Jones has very good range and tracks a lot of balls down. His major weakness is his pathetic arm. But in terms of range, he has been quite good.
i didnt even know jose guillen played this year.
I agree that I find it hard to believe that Gibbons outranks Markakis.
Though I've only seen Markakis and Abreu play a single time, I'm surprised that both are ranked so low. Both seemed to get a measure on the ball right off the bat and have a good sense where to play the ball on a carom if it was out of their range.
There's no question that distance travelled is an absolute requirement, and I would not believe that "hardness of hit" ball can even be close to a proxy.
You also don't want "distance/100", unless you take the absolute value from the normal position. That is, if a corner OF plays 275 feet from home plate, then you need to take the absolute difference from 275 feet.

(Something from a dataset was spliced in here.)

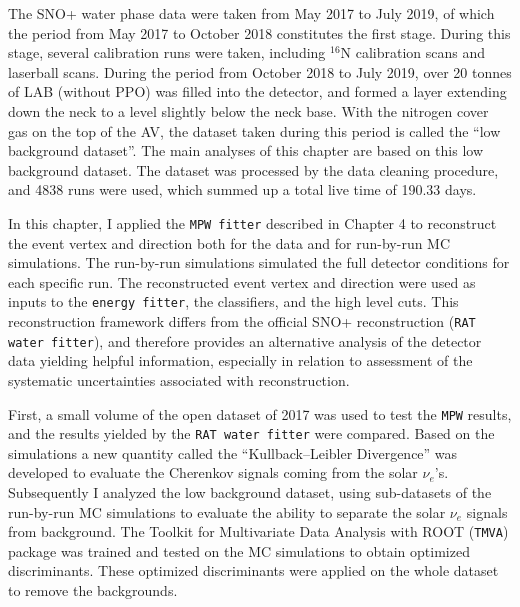 
The SNO+ water phase data were taken from May 2017 to July 2019, of which the period from May 2017 to October 2018 constitutes the first stage. During this stage, several calibration runs were taken, including $^{16}$N calibration scans and laserball scans. During the period from October 2018 to July 2019, over 20 tonnes of LAB (without PPO) was filled into the detector, and formed a layer extending down the neck to a level slightly below the neck base. With the nitrogen cover gas on the top of the AV, the dataset taken during this period is called the ``low background dataset''. The main analyses of this chapter are based on this low background dataset. The dataset was processed by the data cleaning procedure, and 4838 runs were used, which summed up a total live time of 190.33 days.

In this chapter, I applied the \texttt{MPW fitter} described in Chapter 4 to reconstruct the event vertex and direction both for the data and for run-by-run MC simulations. The run-by-run simulations simulated the full detector conditions for each specific run. The reconstructed event vertex and direction were used as inputs to the \texttt{energy fitter}, the classifiers, and the high level cuts. This reconstruction framework differs from the official SNO+ reconstruction (\texttt{RAT water fitter}), and therefore provides an alternative analysis of the detector data yielding helpful information, especially in relation to assessment of the systematic uncertainties associated with reconstruction.

First, a small volume of the open dataset of 2017 was used to test the \texttt{MPW} results, and the results yielded by the \texttt{RAT water fitter} were compared. Based on the simulations a new quantity called the ``Kullback–Leibler Divergence'' was developed to evaluate the Cherenkov signals coming from the solar $\nu_e$'s. Subsequently I analyzed the low background dataset, using sub-datasets of the run-by-run MC simulations to evaluate the ability to separate the solar $\nu_e$ signals from background. The Toolkit for Multivariate Data Analysis with ROOT (\texttt{TMVA}) package \cite{tmvaWebsite,albertsson2007tmva} was trained and tested on the MC simulations to obtain optimized discriminants. These optimized discriminants were applied on the whole dataset to remove the backgrounds.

I would also combine the distance ball travelled and zone, since all you care about is how many feet the fielder has to run, and how long does it take him to run that distance.
While keeping the same model for IF and OF may be nice, it's hardly an overriding goal.
In short, scrap it, in favor of two models.
And, of course, you need to track XBH as well, since a guy who positions deep is purposely doing that tradeoff.
You *may* have similar issues with 3B.